In practice one seeks to measure the delay between two noisy versions of a signal. Unfortunately there is no single measurement procedure appropriate for all TDE scenarios. This fact, combined with practical importance of measuring time delay in so many different applications, is why TDE has received so much attention over the last three decades.

TDE types

There are two types of TDE :

Active TDE: x₁(t) and x₂(t) correspond to the transmitted and received signals, respectively, it is apt to assume that n₁(t) =0 and that s(t) is a known deterministic signal. It is well known that for the nominal active scenario where n₂(t) is a realization of a white, Gaussian random process, the (asymptotically optimum) ML TDE processor is the matched filter, which cross correlates x₁(t) and x₂(t). The estimate t" is the time that corresponds to the maximum of the matched filter output.
Passive TDE: x₁(t) and x₂(t) are two versions of the received signal. It is usually assumed that a=1, s(t) is a realization of a stationary, Gaussian random process, and n₁(t) and n₂(t) are realizations of mutually uncorrelated, zero mean, white, stationary, Gaussian random processed that are also uncorrelated with the signal. In particular the ML processor for this scenario is the generalized cross correlator (GCC). As shown in the figure, the GCC cross-correlates appropriately prefiltered versions of the sensor outputs forming t " as the time corresponding to the maximum GCC output. Moreover, the GCC has been shown to be optimum even in nonasymptotic conditions.

Intuitively an estimator for t should seek the best ‘match’ between x₂(t) and a delayed version of x₁(t). In both active and passive TDE , some form of cross correlation has been proven to be the optimum measure for matching under Gaussian conditions. Another possible measure for matching could be the ‘error signal’:

e(t) = x₂(t) - x₁(t-t’)

Equation —4

An appropriate estimate of time delay, t", would be the t’, which minimizes this error in some sense. It can be shown that for the Gaussian scenarios described above the optimum TDE processor minimizes the mean square error (MSE), E[|e(t)|²]. However straightforward manipulation of the expression for the MSE shows that the minimum MSE and the correlator based processors are equivalent.

Radar overview

An elementary form of radar consists of a transmitting antenna emitting electromagnetic radiation generated by an oscillator, a receiving antenna, and an energy detecting device or receiver. A portion of the transmitted signal is intercepted by a target, and reflected in all directions. The energy that is re-radiated in the direction of the radar is of prime importance. The receiving antenna collects the returned energy and delivers it to the receiver, where it is processed to detect the presence of a target and to determine its position and its relative velocity. The distance of the target is determined by measuring the time taken for the signal to travel to the target and back. The direction, or angular position, of the target may be determined by the direction of arrival of the reflected wave-front.

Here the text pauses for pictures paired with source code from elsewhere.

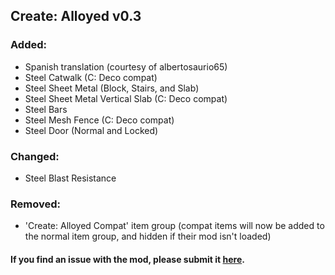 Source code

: ## Create: Alloyed v0.3 <br/> 
### Added: <br/> 
- Spanish translation (courtesy of albertosaurio65) <br/> 
- Steel Catwalk (C: Deco compat) <br/> 
- Steel Sheet Metal (Block, Stairs, and Slab) <br/> 
- Steel Sheet Metal Vertical Slab (C: Deco compat) <br/> 
- Steel Bars <br/> 
- Steel Mesh Fence (C: Deco compat) <br/> 
- Steel Door (Normal and Locked) <br/> 
### Changed: <br/> 
- Steel Blast Resistance <br/> 
### Removed: <br/> 
- 'Create: Alloyed Compat' item group (compat items will now be added to the normal item group, and hidden if their mod isn't loaded) <br/> 
#### If you find an issue with the mod, please submit it&nbsp;<a href="https://github.com/MythrilBagels/Create-Alloyed/issues" rel="nofollow">here</a>. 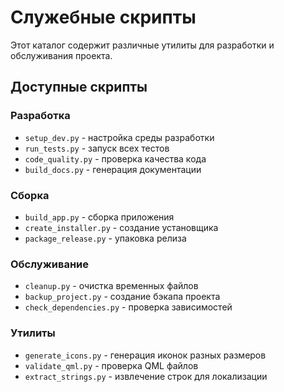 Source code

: # Служебные скрипты

Этот каталог содержит различные утилиты для разработки и обслуживания проекта.

## Доступные скрипты

### Разработка
- `setup_dev.py` - настройка среды разработки
- `run_tests.py` - запуск всех тестов
- `code_quality.py` - проверка качества кода
- `build_docs.py` - генерация документации

### Сборка
- `build_app.py` - сборка приложения
- `create_installer.py` - создание установщика
- `package_release.py` - упаковка релиза

### Обслуживание
- `cleanup.py` - очистка временных файлов
- `backup_project.py` - создание бэкапа проекта
- `check_dependencies.py` - проверка зависимостей

### Утилиты
- `generate_icons.py` - генерация иконок разных размеров
- `validate_qml.py` - проверка QML файлов
- `extract_strings.py` - извлечение строк для локализации
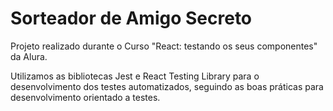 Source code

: # Sorteador de Amigo Secreto

Projeto realizado durante o Curso "React: testando os seus componentes" da Alura.

Utilizamos as bibliotecas Jest e React Testing Library para o desenvolvimento dos testes automatizados, seguindo as boas práticas para desenvolvimento orientado a testes.
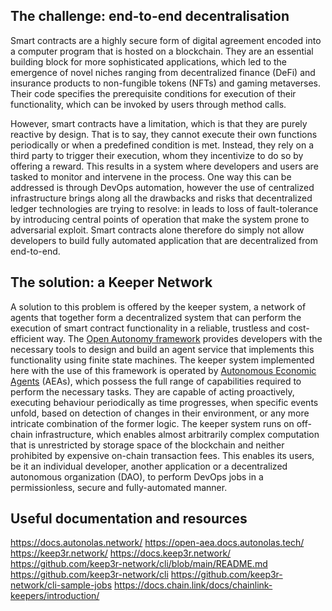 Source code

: 

## The challenge: end-to-end decentralisation

Smart contracts are a highly secure form of digital agreement encoded into a computer program that is hosted on a
blockchain.
They are an essential building block for more sophisticated applications, which led to the emergence of novel
niches ranging from decentralized finance (DeFi) and insurance products to non-fungible tokens (NFTs) and
gaming metaverses.
Their code specifies the prerequisite conditions for execution of their functionality, which can be invoked by users
through method calls.

However, smart contracts have a limitation, which is that they are purely reactive by design.
That is to say, they cannot execute their own functions periodically or when a predefined condition is met.
Instead, they rely on a third party to trigger their execution, whom they incentivize to do so by offering a reward.
This results in a system where developers and users are tasked to monitor and intervene in the process.
One way this can be addressed is through DevOps automation, however the use of centralized infrastructure brings along
all the drawbacks and risks that decentralized ledger technologies are trying to resolve: in leads to loss of
fault-tolerance by introducing central points of operation that make the system prone to adversarial exploit.
Smart contracts alone therefore do simply not allow developers to build fully automated application that
are decentralized from end-to-end.


## The solution: a Keeper Network

A solution to this problem is offered by the keeper system, a network of agents that together form a decentralized
system that can perform the execution of smart contract functionality in a reliable, trustless and cost-efficient way.
The [Open Autonomy framework](https://docs.autonolas.network/) provides developers with the necessary tools to
design and build an agent service that implements this functionality using finite state machines.
The keeper system implemented here with the use of this framework is operated by
[Autonomous Economic Agents](https://open-aea.docs.autonolas.tech/) (AEAs), which possess the full range of
capabilities required to perform the necessary tasks.
They are capable of acting proactively, executing behaviour periodically as time progresses, when specific events
unfold, based on detection of changes in their environment, or any more intricate combination of the former logic.
The keeper system runs on off-chain infrastructure, which enables almost arbitrarily complex computation that is
unrestricted by storage space of the blockchain and neither prohibited by expensive on-chain transaction fees.
This enables its users, be it an individual developer, another application or a decentralized autonomous organization
(DAO), to perform DevOps jobs in a permissionless, secure and fully-automated manner.


## Useful documentation and resources

https://docs.autonolas.network/
https://open-aea.docs.autonolas.tech/
https://keep3r.network/
https://docs.keep3r.network/
https://github.com/keep3r-network/cli/blob/main/README.md
https://github.com/keep3r-network/cli
https://github.com/keep3r-network/cli-sample-jobs
https://docs.chain.link/docs/chainlink-keepers/introduction/
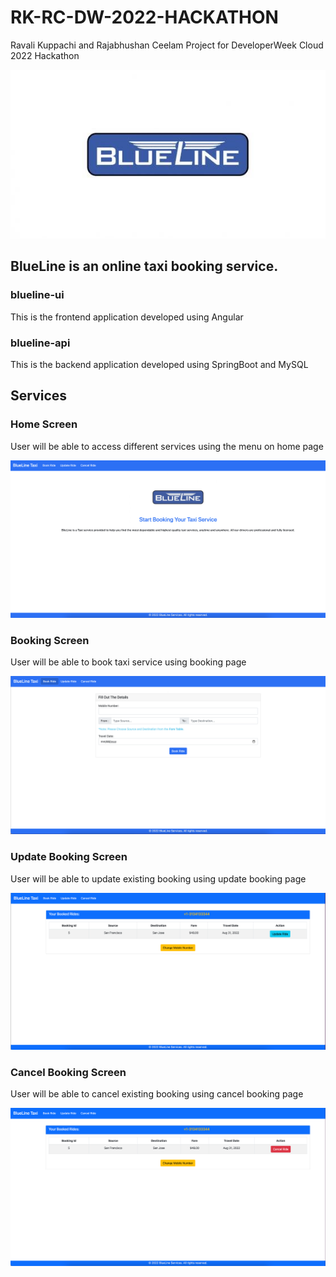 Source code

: # RK-RC-DW-2022-HACKATHON
Ravali Kuppachi and Rajabhushan Ceelam Project for DeveloperWeek Cloud 2022 Hackathon

![alt text](https://github.com/bhushanraja/rk-rc-dw-2022-hackathon/blob/main/blueline-ui/src/images/blue-line-taxis.jpeg?raw=true)
## BlueLine is an online taxi booking service.

### blueline-ui
This is the frontend application developed using Angular

### blueline-api
This is the backend application developed using SpringBoot and MySQL

## Services

### Home Screen

User will be able to access different services using the menu on home page

![img.png](blueline-ui/src/images/home_page.png)

### Booking Screen

User will be able to book taxi service using booking page

![img.png](blueline-ui/src/images/booking_page.png)

### Update Booking Screen

User will be able to update existing booking using update booking page

![img.png](blueline-ui/src/images/update_booking_page.png)

### Cancel Booking Screen

User will be able to cancel existing booking using cancel booking page

![img.png](blueline-ui/src/images/cancel_booking_page.png)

The most common radar waveform is a train of narrow rectangular shaped pulses modulating a sine wave carrier. The distance is measured as a function of the time taken by the transmitting pulse to travel to the target and back. Since electromagnetic waves travel at the velocity of light, the distance is given by

R = c T/2

Equation —5

where

R is the range of the target,

T is the time take by the Tx pulse to travel to target and return,

c is the velocity of the radar signal in space.

Radar Receiver Operations

Broadly the Radar problem can be given as:

Detection: To detect the presence or absence of a target signal in the presence of background noise.
Estimation: To determine the parameters of the target -mainly range, azimuth, elevation, velocity and acceleration. The maximum range detection capability of a radar is directly dependent on transmitter power and duty cycle of transmitter wave as given in the equation below,

Maximum range = k * P_avg

Equation —6

where

P_avg = P_p * duty ratio

= P_p * t / T

= P_p * t * F

Equation —7

where

P_p is the peak transmitted power,

t is the sub pulse width of the Transmitted wave,

F is the peak repetition frequency (PRF)

Hence the maximum detectable range can be improved by increasing P_p, t or F. Let us consider the three possibilities in detail.

Increasing Pp: High voltages cause insulation breakdown and also complicate transmitter design.
Increasing t: The echo of two targets separated by a time delay is proportional to the distance between the two targets. When the targets are closely placed it would result in the merging of the two echoes and confusing the dual targets as one. The resolution or ability to detect two closely spaced targets could be improved by decreasing t but this would in turn decrease the maximum detectable range. Therefore improvement of range at the cost of resolution is an unacceptable proposition.
Increasing PRF: PRF has an inverse relation with maximum unambiguous range. Thus doubling of PRF frequency would decrease the maximum unambiguous range by half. Hence increase of PRF is of no help as far as improving the range of radar goes.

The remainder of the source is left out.